6 octobre 1927. Sortie à New York du Jazz Singer qui allait, sur des airs juifs, révolutionner l’histoire du cinéma.

Le 6 octobre 1927, à New York, dans la salle du Warner Theatre, les spectateurs se pressent avec curiosité, sans trop savoir ce qu’ils vont voir. Sur l’écran, un jeune homme apparaît, costume clair, visage expressif, regard ardent. Il s’avance, se met à chanter — et soudain, miracle : on entend sa voix.
Une voix humaine, vibrante, jaillissant des haut-parleurs synchronisés à la pellicule. Le public retient son souffle. Puis l’homme parle :
« Wait a minute, wait a minute — you ain’t heard nothin’ yet! »
« Attendez une minute — vous n’avez encore rien entendu ! »

Cette phrase improvisée par Al Jolson, vedette du film, devient aussitôt prophétique. Ce soir d’octobre 1927, le cinéma bascule : le silence s’efface, et l’image trouve sa parole. The Jazz Singer vient d’inaugurer l’ère du film parlant.


L’histoire commence loin de New York. Quatre frères — Harry, Albert, Sam et Jack Warner — fils de Juifs polonais ayant fui l’antisémitisme de l’Empire russe, ont bâti à la force du poignet un petit studio indépendant en Pennsylvanie.
Ils ne sont pas puissants comme la Paramount ni riches comme la MGM. Leur nom, « Warner Bros. », sonne modeste, presque artisanal. Dans les années 1920, leurs finances chancellent : la concurrence est féroce, les dettes s’accumulent, et leurs films, souvent moraux et sombres, peinent à séduire un public en quête de glamour.
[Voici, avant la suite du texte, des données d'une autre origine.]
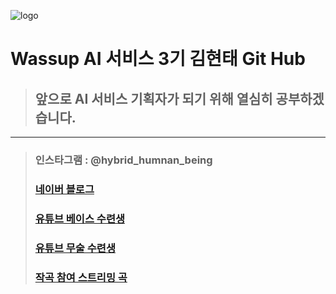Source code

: ![logo](C:\workspace\wassup3\minorart.png)   

Wassup AI 서비스 3기 김현태 Git Hub
==================================
> ## 앞으로 AI 서비스 기획자가 되기 위해 열심히 공부하겠습니다.
--------------------------------------------------------------
 > ### 인스타그램 : @hybrid_humnan_being   
 > ### [네이버 블로그](https://blog.naver.com/kimht80)    
 > ### [유튜브 베이스 수련생](https://www.youtube.com/channel/UC2dAIMKSQqQziVuAwdpSxEQ)   
 > ### [유튜브 무술 수련생](https://www.youtube.com/channel/UCnoyC2iBmNl1WH91VlkNvTA)  
 > ### [작곡 참여 스트리밍 곡](https://www.melon.com/artist/timeline.htm?artistId=3193970)


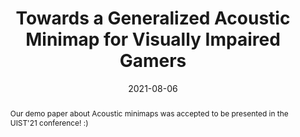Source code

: ---
title: Towards a Generalized Acoustic Minimap for Visually Impaired Gamers
image: "https://rgonzalezp.github.io/src/assets/img/general/accepted.png"
date: 2021-08-06
abstract: Our demo paper about Acoustic minimaps was accepted to be presented in the UIST'21 conference! :)
---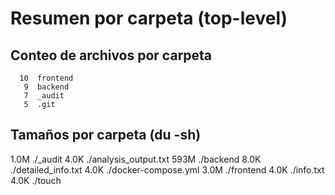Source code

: # Resumen por carpeta (top-level)

## Conteo de archivos por carpeta
      10  frontend
       9  backend
       7  _audit
       5  .git

## Tamaños por carpeta (du -sh)
1.0M	./_audit
4.0K	./analysis_output.txt
593M	./backend
8.0K	./detailed_info.txt
4.0K	./docker-compose.yml
3.0M	./frontend
4.0K	./info.txt
4.0K	./touch
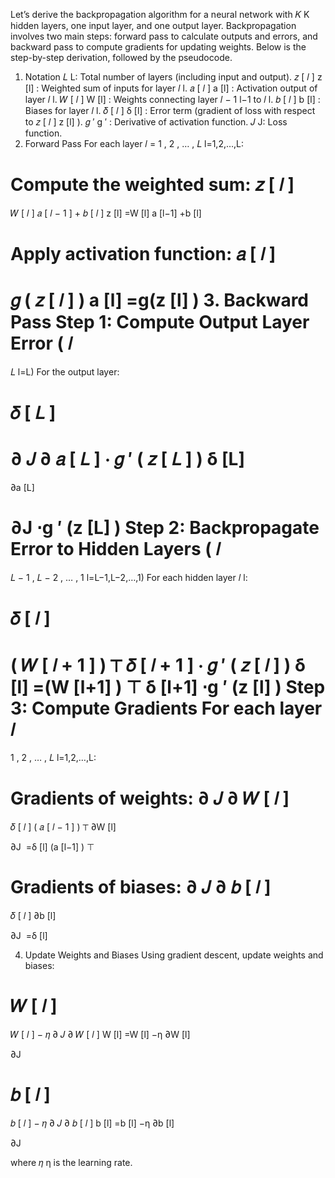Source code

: Let’s derive the backpropagation algorithm for a neural network with 
𝐾
K hidden layers, one input layer, and one output layer. Backpropagation involves two main steps: forward pass to calculate outputs and errors, and backward pass to compute gradients for updating weights. Below is the step-by-step derivation, followed by the pseudocode.

1. Notation
𝐿
L: Total number of layers (including input and output).
𝑧
[
𝑙
]
z 
[l]
 : Weighted sum of inputs for layer 
𝑙
l.
𝑎
[
𝑙
]
a 
[l]
 : Activation output of layer 
𝑙
l.
𝑊
[
𝑙
]
W 
[l]
 : Weights connecting layer 
𝑙
−
1
l−1 to 
𝑙
l.
𝑏
[
𝑙
]
b 
[l]
 : Biases for layer 
𝑙
l.
𝛿
[
𝑙
]
δ 
[l]
 : Error term (gradient of loss with respect to 
𝑧
[
𝑙
]
z 
[l]
 ).
𝑔
′
g 
′
 : Derivative of activation function.
𝐽
J: Loss function.
2. Forward Pass
For each layer 
𝑙
=
1
,
2
,
…
,
𝐿
l=1,2,…,L:

Compute the weighted sum:
𝑧
[
𝑙
]
=
𝑊
[
𝑙
]
𝑎
[
𝑙
−
1
]
+
𝑏
[
𝑙
]
z 
[l]
 =W 
[l]
 a 
[l−1]
 +b 
[l]
 
Apply activation function:
𝑎
[
𝑙
]
=
𝑔
(
𝑧
[
𝑙
]
)
a 
[l]
 =g(z 
[l]
 )
3. Backward Pass
Step 1: Compute Output Layer Error (
𝑙
=
𝐿
l=L)
For the output layer:

𝛿
[
𝐿
]
=
∂
𝐽
∂
𝑎
[
𝐿
]
⋅
𝑔
′
(
𝑧
[
𝐿
]
)
δ 
[L]
 = 
∂a 
[L]
 
∂J
​
 ⋅g 
′
 (z 
[L]
 )
Step 2: Backpropagate Error to Hidden Layers (
𝑙
=
𝐿
−
1
,
𝐿
−
2
,
…
,
1
l=L−1,L−2,…,1)
For each hidden layer 
𝑙
l:

𝛿
[
𝑙
]
=
(
𝑊
[
𝑙
+
1
]
)
⊤
𝛿
[
𝑙
+
1
]
⋅
𝑔
′
(
𝑧
[
𝑙
]
)
δ 
[l]
 =(W 
[l+1]
 ) 
⊤
 δ 
[l+1]
 ⋅g 
′
 (z 
[l]
 )
Step 3: Compute Gradients
For each layer 
𝑙
=
1
,
2
,
…
,
𝐿
l=1,2,…,L:

Gradients of weights:
∂
𝐽
∂
𝑊
[
𝑙
]
=
𝛿
[
𝑙
]
(
𝑎
[
𝑙
−
1
]
)
⊤
∂W 
[l]
 
∂J
​
 =δ 
[l]
 (a 
[l−1]
 ) 
⊤
 
Gradients of biases:
∂
𝐽
∂
𝑏
[
𝑙
]
=
𝛿
[
𝑙
]
∂b 
[l]
 
∂J
​
 =δ 
[l]
 
4. Update Weights and Biases
Using gradient descent, update weights and biases:

𝑊
[
𝑙
]
=
𝑊
[
𝑙
]
−
𝜂
∂
𝐽
∂
𝑊
[
𝑙
]
W 
[l]
 =W 
[l]
 −η 
∂W 
[l]
 
∂J
​
 
𝑏
[
𝑙
]
=
𝑏
[
𝑙
]
−
𝜂
∂
𝐽
∂
𝑏
[
𝑙
]
b 
[l]
 =b 
[l]
 −η 
∂b 
[l]
 
∂J
​
 
where 
𝜂
η is the learning rate.
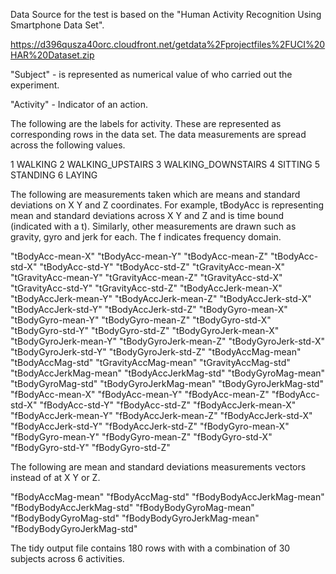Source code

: Data Source for the test is based on the "Human Activity Recognition Using Smartphone Data Set".

https://d396qusza40orc.cloudfront.net/getdata%2Fprojectfiles%2FUCI%20HAR%20Dataset.zip


"Subject" - is represented as numerical value of who carried out the experiment. 

"Activity" - Indicator of an action.

The following are the labels for activity. These are represented as corresponding rows in the data set. The data measurements are spread across the following values.

1 WALKING
2 WALKING_UPSTAIRS
3 WALKING_DOWNSTAIRS
4 SITTING
5 STANDING
6 LAYING

The following are measurements taken which are means and standard deviations on X Y and Z coordinates.
For example, tBodyAcc is representing mean and standard deviations across X Y and Z and is time bound (indicated with a t). Similarly, other measurements are drawn such as gravity, gyro and jerk for each. The f indicates frequency domain.

"tBodyAcc-mean-X" 
"tBodyAcc-mean-Y" 
"tBodyAcc-mean-Z" 
"tBodyAcc-std-X" 
"tBodyAcc-std-Y" 
"tBodyAcc-std-Z" 
"tGravityAcc-mean-X" 
"tGravityAcc-mean-Y" 
"tGravityAcc-mean-Z" 
"tGravityAcc-std-X" 
"tGravityAcc-std-Y" 
"tGravityAcc-std-Z" 
"tBodyAccJerk-mean-X" 
"tBodyAccJerk-mean-Y" 
"tBodyAccJerk-mean-Z" 
"tBodyAccJerk-std-X" 
"tBodyAccJerk-std-Y" 
"tBodyAccJerk-std-Z" 
"tBodyGyro-mean-X" 
"tBodyGyro-mean-Y" 
"tBodyGyro-mean-Z" 
"tBodyGyro-std-X" 
"tBodyGyro-std-Y" 
"tBodyGyro-std-Z" 
"tBodyGyroJerk-mean-X" 
"tBodyGyroJerk-mean-Y" 
"tBodyGyroJerk-mean-Z" 
"tBodyGyroJerk-std-X" 
"tBodyGyroJerk-std-Y" 
"tBodyGyroJerk-std-Z" 
"tBodyAccMag-mean" 
"tBodyAccMag-std" 
"tGravityAccMag-mean" 
"tGravityAccMag-std" 
"tBodyAccJerkMag-mean" 
"tBodyAccJerkMag-std" 
"tBodyGyroMag-mean" 
"tBodyGyroMag-std" 
"tBodyGyroJerkMag-mean" 
"tBodyGyroJerkMag-std" 
"fBodyAcc-mean-X" 
"fBodyAcc-mean-Y" 
"fBodyAcc-mean-Z" 
"fBodyAcc-std-X" 
"fBodyAcc-std-Y" 
"fBodyAcc-std-Z" 
"fBodyAccJerk-mean-X" 
"fBodyAccJerk-mean-Y" 
"fBodyAccJerk-mean-Z" 
"fBodyAccJerk-std-X" 
"fBodyAccJerk-std-Y" 
"fBodyAccJerk-std-Z" 
"fBodyGyro-mean-X" 
"fBodyGyro-mean-Y" 
"fBodyGyro-mean-Z" 
"fBodyGyro-std-X" 
"fBodyGyro-std-Y" 
"fBodyGyro-std-Z" 

The following are mean and standard deviations measurements vectors instead of at X Y or Z.

"fBodyAccMag-mean" 
"fBodyAccMag-std" 
"fBodyBodyAccJerkMag-mean" 
"fBodyBodyAccJerkMag-std" 
"fBodyBodyGyroMag-mean" 
"fBodyBodyGyroMag-std" 
"fBodyBodyGyroJerkMag-mean" 
"fBodyBodyGyroJerkMag-std"

The tidy output file contains 180 rows with with a combination of 30 subjects across 6 activities.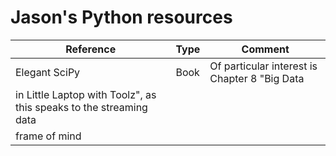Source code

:# Jason's Python resources

| Reference | Type | Comment |
|--------|-----|---------|
| Elegant SciPy | Book | Of particular interest is Chapter 8 "Big Data
|in Little Laptop with Toolz", as this speaks to the streaming data
|frame of mind |
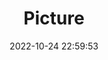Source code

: ---
weight: 1
images:
- /images/edited/12.jpeg
title: Picture
date: 2022-10-24 22:59:53
tags:
- luminar
- work
---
C’est Sam Warner, le plus visionnaire, qui croit à la possibilité d’un cinéma parlant. Fasciné par les expériences techniques de la société Western Electric, il convainc ses frères d’investir dans un procédé audacieux : le Vitaphone, qui synchronise un disque phonographique avec la pellicule.
Harry, le frère aîné, s’inquiète : la dépense est colossale, le risque immense. Mais Sam insiste — le futur est dans la voix.

Après plusieurs courts métrages expérimentaux, ils décident d’oser le tout pour le tout : un long métrage mêlant dialogues, chants et silence. Ce sera The Jazz Singer, réalisé par Alan Crosland, adapté d’une pièce de théâtre inspirée d’une nouvelle d’un écrivain juif new-yorkais, Samson Raphaelson. Le sujet tombe à point : un fils de chantre juif tiraillé entre la synagogue et Broadway, entre la prière et le jazz — autrement dit, entre tradition et modernité.

Mais le destin, ironique et cruel, frappe à la porte des Warner au moment même où l’histoire du cinéma s’apprête à s’ouvrir.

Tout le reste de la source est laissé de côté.